Cumhurbaşkanı Recep Tayyip Erdoğan'ın eşi Emine Erdoğan, "Yaşadığımız dünya, gittikçe bencilleşen, tüketmeyi bir alışkanlık haline getiren insan kalabalıklarıyla dolu maalesef. Sanayi devrimi dediğimiz şey, tabiata olduğu kadar insanın manevi tabiatına da büyük zararlar verdi. Teknolojik ilerlemeyle eş zamanlı olarak manevi ilerleme sağlayamıyoruz" dedi.
Cumhurbaşkanı Recep Tayyip Erdoğan'ın eşi Emine Erdoğan, Vakıf Haftası kapsamında 'Merhametin Kuş Dili' temasıyla düzenlenen Vakıf İnsan Ödülleri programına katıldı.
"İŞTE BU MEDENİYET KARNESİ, DÜNYANIN SON GÜNÜNE KADAR, TÜM İNSANLIĞIN AÇIP OKUMASI GEREKEN BİR KİTAPTIR"
Türkiye'nin geçmişten gelen bir anlayışla ihtiyaç sahibi coğrafyalarda yaşananlara kayıtsız kalmadığını belirten Emine Erdoğan, "Biz bugüne, ecdadımızın açtığı, uzun bir medeniyet yolunu yürüyerek geldik. Nice hayırlı işten arda kalan ayak izlerini takip ettik. Başkasının derdini, kalbinin heybesinde taşımak bu milleti yormuyor. Bunu, dünyanın tüm sorunlarına el uzatarak bugün de gösteriyoruz. Göçmenlere, Afrika'ya, sel felaketlerine hep bu saikle el uzatıyoruz. Çünkü bize miras kalan, dünyayı her gün, sevgiyle yeniden imar etmenin sanatkarlığıdır. İşte bu medeniyet karnesi, dünyanın son gününe kadar, tüm insanlığın açıp okuması gereken bir kitaptır. Ecdadımız, hayata ve varlığa bambaşka bir tasavvurunun penceresinden baktı" dedi.
"HAYIRLARDA YARIŞIN AYETİ, YAŞAM KÜLTÜRÜNÜN ANA PRENSİBİDİR"
Emine Erdoğan, tarihte tüm canlıları kapsayan iyilik örneklerine rastlamanın mümkün olduğunu belirterek, "Karşılıksız iyilik ifadesini, bir temenniden çıkarıp gerçek kılan, işte bu prensiptir. Dayanışmak; yaşlıyı, yetimi, yolcuyu, hastayı, darda olanı, hülasa, insan kardeşini emanet saymak Anadolu'nun ruhudur. İnsanımız, iyiliği adeta tohum gibi her yere serpmiştir. Tabii, bu iyilik sadece insanlar arasında sınırlı kalmamış. Doğa ve hayvanlar için de büyük bir özveriyle hayırlı işler yapılmıştır. İşte, bunun adı, insanın bürünebileceği en güzel hal olan merhamettir. Merhamet, bir yanıyla da insanın kendini bulma yolculuğudur" diye konuştu.

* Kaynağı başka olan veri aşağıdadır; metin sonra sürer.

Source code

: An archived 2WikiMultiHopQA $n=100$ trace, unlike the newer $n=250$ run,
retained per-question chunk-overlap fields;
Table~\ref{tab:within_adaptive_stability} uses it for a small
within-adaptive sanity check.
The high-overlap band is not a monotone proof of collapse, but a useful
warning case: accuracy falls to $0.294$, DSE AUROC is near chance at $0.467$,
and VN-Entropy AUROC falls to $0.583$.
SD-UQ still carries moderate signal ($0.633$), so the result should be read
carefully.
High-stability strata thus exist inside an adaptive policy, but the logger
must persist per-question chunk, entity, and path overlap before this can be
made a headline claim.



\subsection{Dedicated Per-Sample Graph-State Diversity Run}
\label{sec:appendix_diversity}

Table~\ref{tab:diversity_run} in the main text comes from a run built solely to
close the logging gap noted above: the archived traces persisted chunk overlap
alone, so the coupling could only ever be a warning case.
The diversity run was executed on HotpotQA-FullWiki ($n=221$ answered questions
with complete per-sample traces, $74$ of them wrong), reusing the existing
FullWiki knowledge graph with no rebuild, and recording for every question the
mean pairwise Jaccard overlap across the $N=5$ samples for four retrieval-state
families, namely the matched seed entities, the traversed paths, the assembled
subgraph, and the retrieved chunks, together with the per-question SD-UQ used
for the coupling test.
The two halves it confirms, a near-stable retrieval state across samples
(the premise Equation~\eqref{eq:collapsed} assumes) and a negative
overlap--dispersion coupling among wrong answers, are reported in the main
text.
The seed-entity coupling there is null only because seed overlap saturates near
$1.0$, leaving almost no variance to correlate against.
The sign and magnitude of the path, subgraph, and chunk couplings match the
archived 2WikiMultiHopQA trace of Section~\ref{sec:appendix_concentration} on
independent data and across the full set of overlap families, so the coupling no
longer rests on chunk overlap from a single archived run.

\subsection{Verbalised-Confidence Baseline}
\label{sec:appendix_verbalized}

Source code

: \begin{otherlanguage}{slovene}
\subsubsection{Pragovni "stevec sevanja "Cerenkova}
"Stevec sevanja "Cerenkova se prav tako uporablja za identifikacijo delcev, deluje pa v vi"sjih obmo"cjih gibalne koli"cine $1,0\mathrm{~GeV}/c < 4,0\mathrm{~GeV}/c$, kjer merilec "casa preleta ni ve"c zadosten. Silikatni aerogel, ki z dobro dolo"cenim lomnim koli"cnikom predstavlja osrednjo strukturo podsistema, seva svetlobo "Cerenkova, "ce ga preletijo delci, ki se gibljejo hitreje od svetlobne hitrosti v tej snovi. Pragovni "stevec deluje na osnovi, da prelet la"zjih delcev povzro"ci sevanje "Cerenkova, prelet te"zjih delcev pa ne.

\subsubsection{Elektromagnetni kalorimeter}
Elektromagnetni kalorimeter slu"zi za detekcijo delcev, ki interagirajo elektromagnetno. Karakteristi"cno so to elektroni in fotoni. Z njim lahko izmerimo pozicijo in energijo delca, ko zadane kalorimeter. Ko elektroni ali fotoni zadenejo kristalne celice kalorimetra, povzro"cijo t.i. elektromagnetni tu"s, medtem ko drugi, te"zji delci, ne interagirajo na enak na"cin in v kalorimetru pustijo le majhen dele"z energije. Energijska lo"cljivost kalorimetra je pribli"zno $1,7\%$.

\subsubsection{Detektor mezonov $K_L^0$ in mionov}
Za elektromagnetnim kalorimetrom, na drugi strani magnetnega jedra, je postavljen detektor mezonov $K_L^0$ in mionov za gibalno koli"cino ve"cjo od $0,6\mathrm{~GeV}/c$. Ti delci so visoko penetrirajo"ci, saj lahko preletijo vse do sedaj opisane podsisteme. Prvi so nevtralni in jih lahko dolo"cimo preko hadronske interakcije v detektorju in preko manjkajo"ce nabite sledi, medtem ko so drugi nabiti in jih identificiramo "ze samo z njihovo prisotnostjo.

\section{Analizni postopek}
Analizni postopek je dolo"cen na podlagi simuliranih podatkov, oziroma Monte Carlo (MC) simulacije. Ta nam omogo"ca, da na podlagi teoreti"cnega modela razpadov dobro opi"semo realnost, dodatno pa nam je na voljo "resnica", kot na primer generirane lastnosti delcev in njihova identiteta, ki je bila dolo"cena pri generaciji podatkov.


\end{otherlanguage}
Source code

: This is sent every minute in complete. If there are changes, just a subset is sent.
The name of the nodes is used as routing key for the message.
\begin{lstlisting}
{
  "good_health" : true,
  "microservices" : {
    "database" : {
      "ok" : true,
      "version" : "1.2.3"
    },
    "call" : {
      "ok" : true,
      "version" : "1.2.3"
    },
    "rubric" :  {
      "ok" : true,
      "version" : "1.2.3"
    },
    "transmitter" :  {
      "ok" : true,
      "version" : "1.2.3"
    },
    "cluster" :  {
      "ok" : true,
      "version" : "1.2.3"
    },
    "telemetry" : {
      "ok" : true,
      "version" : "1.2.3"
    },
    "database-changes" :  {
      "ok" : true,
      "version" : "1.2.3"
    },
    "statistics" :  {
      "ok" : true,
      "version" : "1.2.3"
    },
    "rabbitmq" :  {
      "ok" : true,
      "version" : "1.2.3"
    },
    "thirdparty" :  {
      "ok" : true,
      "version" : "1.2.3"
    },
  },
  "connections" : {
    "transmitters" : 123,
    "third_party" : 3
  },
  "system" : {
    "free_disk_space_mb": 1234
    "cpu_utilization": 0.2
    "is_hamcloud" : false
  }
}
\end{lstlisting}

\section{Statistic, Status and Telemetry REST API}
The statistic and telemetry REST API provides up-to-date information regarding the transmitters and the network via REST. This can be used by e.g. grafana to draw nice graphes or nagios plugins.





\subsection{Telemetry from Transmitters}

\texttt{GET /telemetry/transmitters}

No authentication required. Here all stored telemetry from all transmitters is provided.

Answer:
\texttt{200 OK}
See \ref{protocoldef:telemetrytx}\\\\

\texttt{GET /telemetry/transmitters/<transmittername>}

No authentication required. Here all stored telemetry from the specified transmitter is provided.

"TEKNOLOJİK İLERLEMEYLE EŞ ZAMANLI OLARAK MANEVİ İLERLEME SAĞLAYAMIYORUZ"
Erdoğan, "Yaşadığımız dünya, gittikçe bencilleşen, tüketmeyi bir alışkanlık haline getiren insan kalabalıklarıyla dolu maalesef. Sanayi devrimi dediğimiz şey, tabiata olduğu kadar insanın manevi tabiatına da büyük zararlar verdi. Teknolojik ilerlemeyle eş zamanlı olarak manevi ilerleme sağlayamıyoruz. İçinden geçtiğimiz bu salgın döneminde, vakıfları meydana getiren vicdana ve anlayışa ne kadar çok ihtiyacımız olduğunu daha iyi anlıyoruz. Neyse ki topraklarımızda, yardımlaşma ve dayanışma duygusu hala dipdiri.Denizlerimiz hala, yapılıp atılmış iyiliklerle dolu" ifadelerini kullandı.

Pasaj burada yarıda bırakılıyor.